Bond markets delivered a genuinely strong start this morning, despite some red flashes on trading screens. The 30-year UMBS 5.0 coupon opened at 99.55, which is significantly better than Friday’s end-of-session levels around 99.50. This marks one of the few times traders can confidently say we have a “strong red start.”

The 10-year Treasury yield dropped to the mid-4.03% range after closing Friday above 4.05%.

This improvement comes despite Friday’s brief 10-minute rally that provided little sustained momentum. Treasury yields falling as investors seek safety amid fresh trade tensions with China. Fed Chair Jerome Powell will speak at 12:20 PM ET today, delivering remarks alongside Vice Chair Bowman and Governor Waller.

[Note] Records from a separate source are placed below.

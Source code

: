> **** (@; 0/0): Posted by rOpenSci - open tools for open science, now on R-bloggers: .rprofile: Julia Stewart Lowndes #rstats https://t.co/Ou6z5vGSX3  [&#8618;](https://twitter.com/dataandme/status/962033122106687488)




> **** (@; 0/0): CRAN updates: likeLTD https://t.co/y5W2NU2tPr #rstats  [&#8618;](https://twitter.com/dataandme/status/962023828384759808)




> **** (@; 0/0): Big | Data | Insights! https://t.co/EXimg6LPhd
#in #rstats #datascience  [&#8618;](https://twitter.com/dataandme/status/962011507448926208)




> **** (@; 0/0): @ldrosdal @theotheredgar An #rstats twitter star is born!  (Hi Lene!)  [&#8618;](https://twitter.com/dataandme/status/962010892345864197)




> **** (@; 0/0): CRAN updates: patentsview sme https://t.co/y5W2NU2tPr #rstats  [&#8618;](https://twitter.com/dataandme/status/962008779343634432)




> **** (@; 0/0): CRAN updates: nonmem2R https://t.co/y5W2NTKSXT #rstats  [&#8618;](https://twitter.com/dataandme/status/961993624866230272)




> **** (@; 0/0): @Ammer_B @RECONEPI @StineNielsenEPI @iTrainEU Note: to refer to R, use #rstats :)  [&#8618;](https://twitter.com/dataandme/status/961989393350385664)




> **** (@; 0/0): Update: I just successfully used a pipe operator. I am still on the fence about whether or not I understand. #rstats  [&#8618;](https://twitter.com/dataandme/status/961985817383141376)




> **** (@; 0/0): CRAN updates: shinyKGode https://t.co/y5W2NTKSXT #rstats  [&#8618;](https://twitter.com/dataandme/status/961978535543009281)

Markets eagerly await any signals about future rate cuts, especially as the government shutdown continues limiting economic data availability. Small business optimism fell to 98.8 in September, missing expectations of 100.5. JPMorgan kicked off earnings season with mixed results for mortgage originators.

The bank’s mortgage origination volume rose 15% year-over-year to $13.9 billion, but provisions for credit losses jumped 19% quarter-over-quarter. CEO Jamie Dimon cited concerns about tariffs, trade uncertainty, and sticky inflation creating heightened uncertainty for the economy. The ongoing government shutdown continues impacting data flow, though September’s Consumer Price Index will be released October 24.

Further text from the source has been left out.